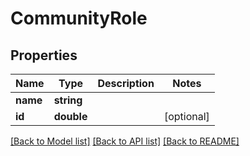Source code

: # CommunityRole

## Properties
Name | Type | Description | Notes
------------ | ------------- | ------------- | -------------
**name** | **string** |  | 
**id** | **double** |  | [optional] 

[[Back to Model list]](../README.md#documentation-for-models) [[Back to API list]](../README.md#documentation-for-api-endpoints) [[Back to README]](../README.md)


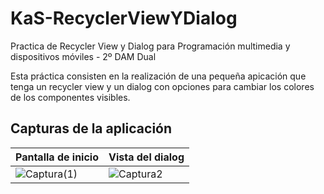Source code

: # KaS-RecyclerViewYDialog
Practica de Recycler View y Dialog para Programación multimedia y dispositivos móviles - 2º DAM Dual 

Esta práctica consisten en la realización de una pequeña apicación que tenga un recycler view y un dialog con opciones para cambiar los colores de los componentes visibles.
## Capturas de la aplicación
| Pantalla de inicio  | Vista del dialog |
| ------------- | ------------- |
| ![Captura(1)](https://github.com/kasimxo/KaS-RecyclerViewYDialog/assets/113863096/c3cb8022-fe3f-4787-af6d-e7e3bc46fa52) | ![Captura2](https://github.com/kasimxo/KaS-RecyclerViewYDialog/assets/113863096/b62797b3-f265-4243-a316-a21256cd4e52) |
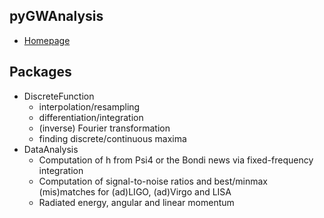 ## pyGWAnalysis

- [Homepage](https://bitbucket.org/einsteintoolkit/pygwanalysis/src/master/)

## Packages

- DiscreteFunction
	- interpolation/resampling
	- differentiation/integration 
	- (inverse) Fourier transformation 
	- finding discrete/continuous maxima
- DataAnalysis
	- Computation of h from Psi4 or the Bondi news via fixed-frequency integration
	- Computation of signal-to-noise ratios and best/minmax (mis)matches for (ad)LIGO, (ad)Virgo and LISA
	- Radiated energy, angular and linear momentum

* * *

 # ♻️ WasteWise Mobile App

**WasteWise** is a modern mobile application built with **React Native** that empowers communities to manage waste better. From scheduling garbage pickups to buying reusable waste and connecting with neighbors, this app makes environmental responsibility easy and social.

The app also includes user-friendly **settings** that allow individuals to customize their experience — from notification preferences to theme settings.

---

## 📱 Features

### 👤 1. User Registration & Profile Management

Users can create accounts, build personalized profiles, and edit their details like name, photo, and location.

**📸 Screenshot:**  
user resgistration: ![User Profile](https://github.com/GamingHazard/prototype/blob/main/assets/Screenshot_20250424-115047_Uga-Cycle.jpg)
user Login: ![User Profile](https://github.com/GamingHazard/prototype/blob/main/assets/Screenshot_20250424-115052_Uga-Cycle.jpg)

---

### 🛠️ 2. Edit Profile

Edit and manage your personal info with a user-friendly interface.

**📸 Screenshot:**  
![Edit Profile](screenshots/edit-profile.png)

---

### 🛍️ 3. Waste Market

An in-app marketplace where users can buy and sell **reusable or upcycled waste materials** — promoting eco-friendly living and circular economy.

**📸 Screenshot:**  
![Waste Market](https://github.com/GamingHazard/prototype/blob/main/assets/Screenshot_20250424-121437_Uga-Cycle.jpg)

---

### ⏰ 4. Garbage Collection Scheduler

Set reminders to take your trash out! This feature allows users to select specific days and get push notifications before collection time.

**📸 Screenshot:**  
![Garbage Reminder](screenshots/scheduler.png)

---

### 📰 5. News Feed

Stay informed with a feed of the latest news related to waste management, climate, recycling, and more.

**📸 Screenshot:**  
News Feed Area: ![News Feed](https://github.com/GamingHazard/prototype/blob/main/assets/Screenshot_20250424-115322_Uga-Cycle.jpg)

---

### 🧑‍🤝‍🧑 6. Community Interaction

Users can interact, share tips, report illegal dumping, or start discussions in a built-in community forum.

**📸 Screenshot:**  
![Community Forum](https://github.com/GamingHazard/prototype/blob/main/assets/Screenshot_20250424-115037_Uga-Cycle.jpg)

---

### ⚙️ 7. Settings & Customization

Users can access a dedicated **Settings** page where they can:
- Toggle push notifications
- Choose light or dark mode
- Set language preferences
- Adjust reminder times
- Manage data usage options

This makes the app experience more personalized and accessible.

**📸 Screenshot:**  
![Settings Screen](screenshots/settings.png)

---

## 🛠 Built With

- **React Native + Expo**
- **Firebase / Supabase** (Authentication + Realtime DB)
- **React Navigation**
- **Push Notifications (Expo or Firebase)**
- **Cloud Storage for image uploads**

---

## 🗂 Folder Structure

Problem to work on
Only one stretch of the data is wanted: write out exactly the lines from the one holding "Esta práctica consisten" through the one holding "- Computation of h", both included, without the pictures.

Task output
Esta práctica consisten en la realización de una pequeña apicación que tenga un recycler view y un dialog con opciones para cambiar los colores de los componentes visibles.
## Capturas de la aplicación
| Pantalla de inicio  | Vista del dialog |
| ------------- | ------------- |
| ![Captura(1)](https://github.com/kasimxo/KaS-RecyclerViewYDialog/assets/113863096/c3cb8022-fe3f-4787-af6d-e7e3bc46fa52) | ![Captura2](https://github.com/kasimxo/KaS-RecyclerViewYDialog/assets/113863096/b62797b3-f265-4243-a316-a21256cd4e52) |
 ## pyGWAnalysis

- [Homepage](https://bitbucket.org/einsteintoolkit/pygwanalysis/src/master/)

## Packages

- DiscreteFunction
	- interpolation/resampling
	- differentiation/integration 
	- (inverse) Fourier transformation 
	- finding discrete/continuous maxima
- DataAnalysis
	- Computation of h from Psi4 or the Bondi news via fixed-frequency integration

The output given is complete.